Any ideas how to improve these solutions or any other feasible solution would be highly appreciated?
Depending on this I also need to figure out how the Agent would send response back to the publisher.
Thank you
I'll answer this from the perspective the perspective of my open-source service bus: Shuttle.Esb
Typically one would ignore any content-based routing and simply have a distributor pattern. All message go to the primary endpoint and it will distribute the messages. However, if you decide to stick to these logical groupings you could have primary endpoints for each logical grouping (per agent group). You would still have the primary endpoint but instead of having worker endpoints mapped to agents you would have agent groupings map to the logical primary endpoint with workers backing that.
Then in the primary endpoint you would, based on your content (being the agent identifier), forward the message to the relevant logical primary endpoint. All the while you keep track of the original sender. In the worker you would then send a message back to the queue of the original sender.
I'm sure you could do pretty much the same using any service bus.
I see several requirements in here, that can be boiled down to a few things, I think:
publisher does not care which agent processes the image
publisher needs to know when the image processing is done
agent can only process 1 image at a time
agent can only process certain images
are these assumptions correct? did I miss anything important?
if not, then your solution is pretty much built into RabbitMQ with routing and queues. there should be no need to build custom middle-tier service to manage this.
With RabbitMQ, you can have a consumer set to only process 1 message at a time. The consumer sets it's "prefetch" limit to 1, and retrieves a message from the queue with "no ack" set to false - meaning, it must acknowledge the message when it is done processing it.
To consume only messages that a particular agent can handle, use RabbitMQ's routing capabilities with multiple queues. The queues would be created based on the type of image or some other criteria by which the consumers can select images.
For example, if there are two types of images: TypeA and TypeB, you would have 2 queues - one for TypeA and one for TypeB.
Then, if Agent1 can only handle TypeA images, it would only consume from the TypeA queue. If Agent2 can handle both types of images, it would consume from both queues.
To put the right images in the right queue, the publisher would need to use the right routing key. If you know if the image type (or whatever the selection criteria is), you would change the routing key on the publisher side to match that selection criteria. The routing in RabbitMQ would be set up to move messages for TypeA into the TypeA queue, etc.
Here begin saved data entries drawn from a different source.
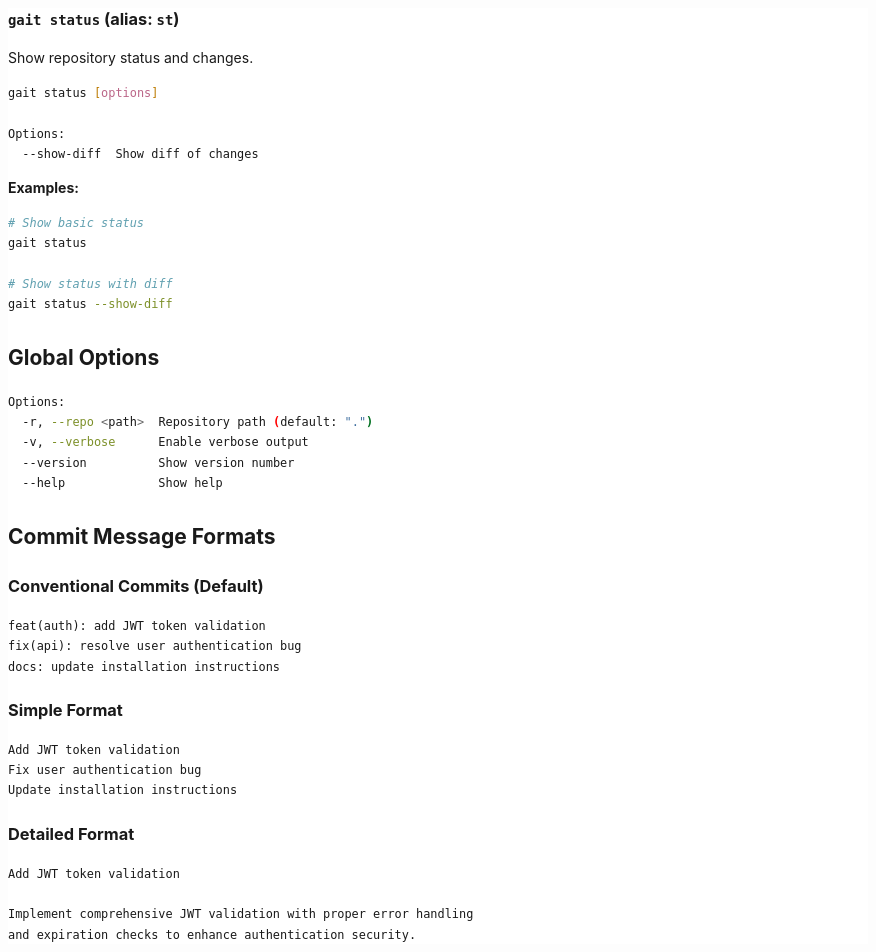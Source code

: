 ### `gait status` (alias: `st`)

Show repository status and changes.

```bash
gait status [options]

Options:
  --show-diff  Show diff of changes
```

**Examples:**
```bash
# Show basic status
gait status

# Show status with diff
gait status --show-diff
```

## Global Options

```bash
Options:
  -r, --repo <path>  Repository path (default: ".")
  -v, --verbose      Enable verbose output
  --version          Show version number
  --help             Show help
```

## Commit Message Formats

### Conventional Commits (Default)
```
feat(auth): add JWT token validation
fix(api): resolve user authentication bug
docs: update installation instructions
```

### Simple Format
```
Add JWT token validation
Fix user authentication bug
Update installation instructions
```

### Detailed Format
```
Add JWT token validation

Implement comprehensive JWT validation with proper error handling
and expiration checks to enhance authentication security.
```
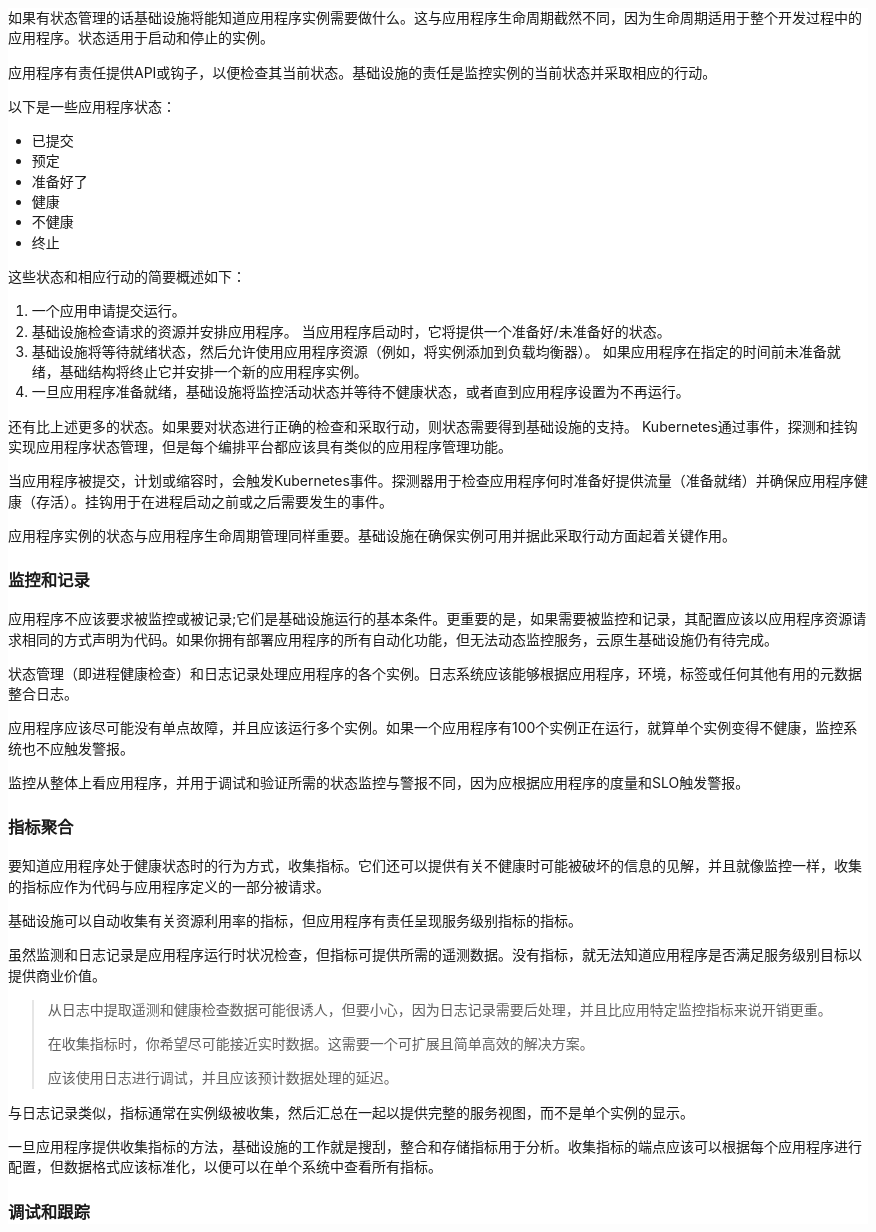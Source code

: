 如果有状态管理的话基础设施将能知道应用程序实例需要做什么。这与应用程序生命周期截然不同，因为生命周期适用于整个开发过程中的应用程序。状态适用于启动和停止的实例。

应用程序有责任提供API或钩子，以便检查其当前状态。基础设施的责任是监控实例的当前状态并采取相应的行动。

以下是一些应用程序状态：

 - 已提交
 - 预定
 - 准备好了
 - 健康
 - 不健康
 - 终止

这些状态和相应行动的简要概述如下：

1. 一个应用申请提交运行。
2. 基础设施检查请求的资源并安排应用程序。
   当应用程序启动时，它将提供一个准备好/未准备好的状态。
3. 基础设施将等待就绪状态，然后允许使用应用程序资源（例如，将实例添加到负载均衡器）。
   如果应用程序在指定的时间前未准备就绪，基础结构将终止它并安排一个新的应用程序实例。
4. 一旦应用程序准备就绪，基础设施将监控活动状态并等待不健康状态，或者直到应用程序设置为不再运行。

还有比上述更多的状态。如果要对状态进行正确的检查和采取行动，则状态需要得到基础设施的支持。 Kubernetes通过事件，探测和挂钩实现应用程序状态管理，但是每个编排平台都应该具有类似的应用程序管理功能。

当应用程序被提交，计划或缩容时，会触发Kubernetes事件。探测器用于检查应用程序何时准备好提供流量（准备就绪）并确保应用程序健康（存活）。挂钩用于在进程启动之前或之后需要发生的事件。

应用程序实例的状态与应用程序生命周期管理同样重要。基础设施在确保实例可用并据此采取行动方面起着关键作用。

### 监控和记录

应用程序不应该要求被监控或被记录;它们是基础设施运行的基本条件。更重要的是，如果需要被监控和记录，其配置应该以应用程序资源请求相同的方式声明为代码。如果你拥有部署应用程序的所有自动化功能，但无法动态监控服务，云原生基础设施仍有待完成。

状态管理（即进程健康检查）和日志记录处理应用程序的各个实例。日志系统应该能够根据应用程序，环境，标签或任何其他有用的元数据整合日志。

应用程序应该尽可能没有单点故障，并且应该运行多个实例。如果一个应用程序有100个实例正在运行，就算单个实例变得不健康，监控系统也不应触发警报。

监控从整体上看应用程序，并用于调试和验证所需的状态监控与警报不同，因为应根据应用程序的度量和SLO触发警报。

### 指标聚合

要知道应用程序处于健康状态时的行为方式，收集指标。它们还可以提供有关不健康时可能被破坏的信息的见解，并且就像监控一样，收集的指标应作为代码与应用程序定义的一部分被请求。

基础设施可以自动收集有关资源利用率的指标，但应用程序有责任呈现服务级别指标的指标。

虽然监测和日志记录是应用程序运行时状况检查，但指标可提供所需的遥测数据。没有指标，就无法知道应用程序是否满足服务级别目标以提供商业价值。

>从日志中提取遥测和健康检查数据可能很诱人，但要小心，因为日志记录需要后处理，并且比应用特定监控指标来说开销更重。
>
>在收集指标时，你希望尽可能接近实时数据。这需要一个可扩展且简单高效的解决方案。
>
>应该使用日志进行调试，并且应该预计数据处理的延迟。

与日志记录类似，指标通常在实例级被收集，然后汇总在一起以提供完整的服务视图，而不是单个实例的显示。

一旦应用程序提供收集指标的方法，基础设施的工作就是搜刮，整合和存储指标用于分析。收集指标的端点应该可以根据每个应用程序进行配置，但数据格式应该标准化，以便可以在单个系统中查看所有指标。

### 调试和跟踪
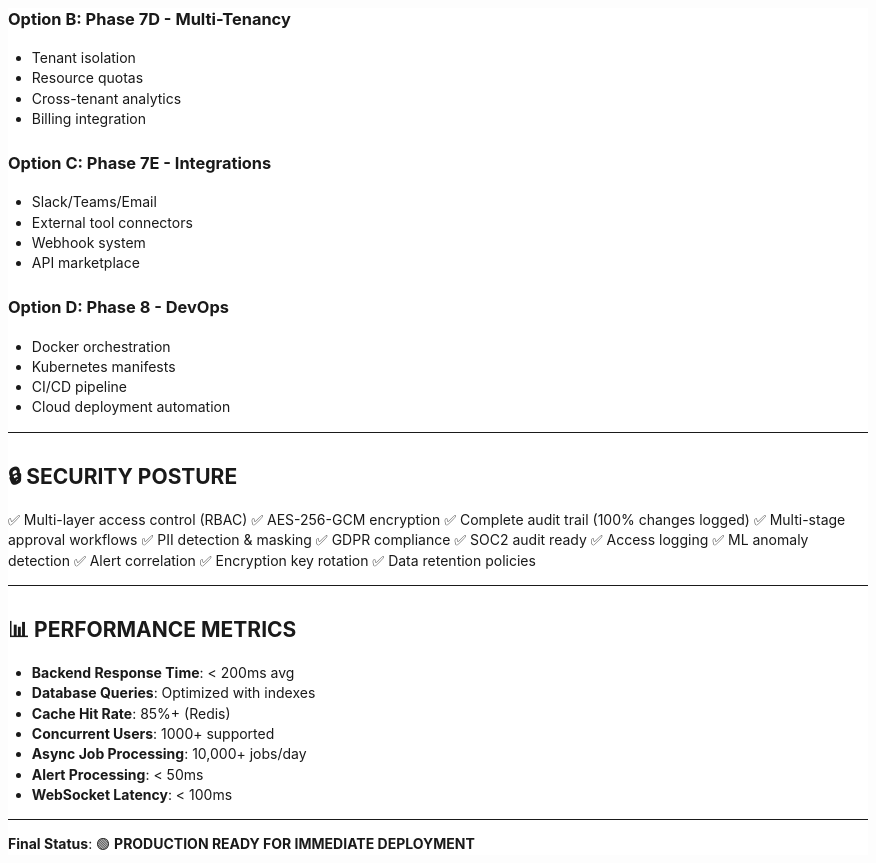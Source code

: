 ### Option B: Phase 7D - Multi-Tenancy
- Tenant isolation
- Resource quotas
- Cross-tenant analytics
- Billing integration

### Option C: Phase 7E - Integrations
- Slack/Teams/Email
- External tool connectors
- Webhook system
- API marketplace

### Option D: Phase 8 - DevOps
- Docker orchestration
- Kubernetes manifests
- CI/CD pipeline
- Cloud deployment automation

---

## 🔒 SECURITY POSTURE

✅ Multi-layer access control (RBAC)
✅ AES-256-GCM encryption
✅ Complete audit trail (100% changes logged)
✅ Multi-stage approval workflows
✅ PII detection & masking
✅ GDPR compliance
✅ SOC2 audit ready
✅ Access logging
✅ ML anomaly detection
✅ Alert correlation
✅ Encryption key rotation
✅ Data retention policies

---

## 📊 PERFORMANCE METRICS

- **Backend Response Time**: < 200ms avg
- **Database Queries**: Optimized with indexes
- **Cache Hit Rate**: 85%+ (Redis)
- **Concurrent Users**: 1000+ supported
- **Async Job Processing**: 10,000+ jobs/day
- **Alert Processing**: < 50ms
- **WebSocket Latency**: < 100ms

---

**Final Status**: 🟢 **PRODUCTION READY FOR IMMEDIATE DEPLOYMENT**
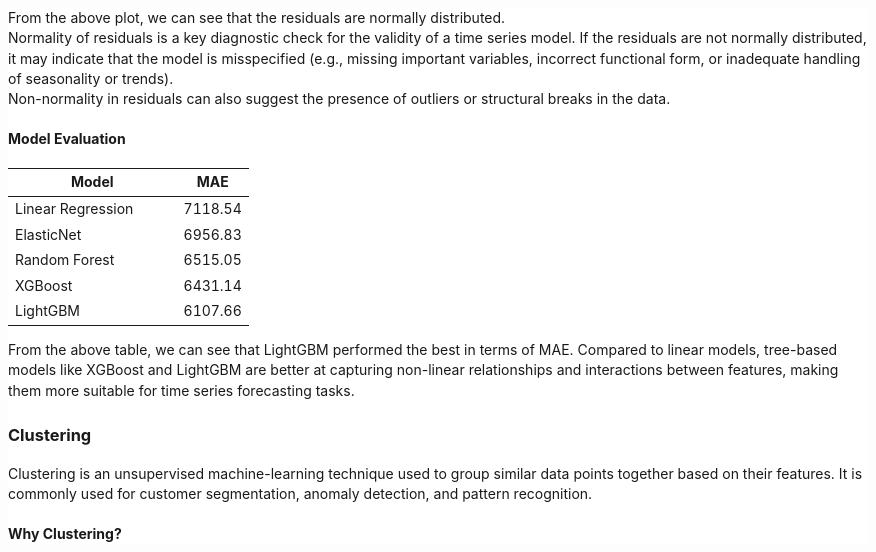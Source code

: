 From the above plot, we can see that the residuals are normally distributed.  
Normality of residuals is a key diagnostic check for the validity of a time series model. If the residuals are not normally distributed, it may indicate that the model is misspecified (e.g., missing important variables, incorrect functional form, or inadequate handling of seasonality or trends).  
Non-normality in residuals can also suggest the presence of outliers or structural breaks in the data.

#### Model Evaluation

<div className="side-scrolling-table-container">
<table>
  <thead>
    <tr>
      <th width="70%">Model</th>
      <th width="30%">MAE</th>
    </tr>
  </thead>
  <tbody>
    <tr>
      <td>Linear Regression</td>
      <td>7118.54</td>
    </tr>
    <tr>
      <td>ElasticNet</td>
      <td>6956.83</td>
    </tr>
    <tr>
      <td>Random Forest</td>
      <td>6515.05</td>
    </tr>
    <tr>
      <td>XGBoost</td>
      <td>6431.14</td>
    </tr>
    <tr>
      <td>LightGBM</td>
      <td>6107.66</td>
    </tr>
  </tbody>
</table>
</div>

From the above table, we can see that LightGBM performed the best in terms of MAE. Compared to linear models, tree-based models like XGBoost and LightGBM are better at capturing non-linear relationships and interactions between features, making them more suitable for time series forecasting tasks.

### Clustering

Clustering is an unsupervised machine-learning technique used to group similar data points together based on their features. It is commonly used for customer segmentation, anomaly detection, and pattern recognition.

#### Why Clustering?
The last part is getting a response on when the image is done processing. That can be accomplished through RabbitMQ's "reply to" field and related code. The gist of it is that the publisher has it's own exclusive queue. When it publishes a message, it includes the name of it's exclusive queue in the "reply to" header of the message. When the agent finishes processing the image, it sends a status update message back through the queue found in the "reply to" header. That status update message tells the producer the status of the request.
From a RabbitMQ perspective, these pieces can be put together using the examples and documentation found here:
http://www.rabbitmq.com/getstarted.html
Look at these specifically:
Work Queues: http://www.rabbitmq.com/tutorials/tutorial-two-python.html
Topics: http://www.rabbitmq.com/tutorials/tutorial-five-python.html
RPC (aka Request/Response): http://www.rabbitmq.com/tutorials/tutorial-six-python.html
You'll find examples in many languages, in these docs.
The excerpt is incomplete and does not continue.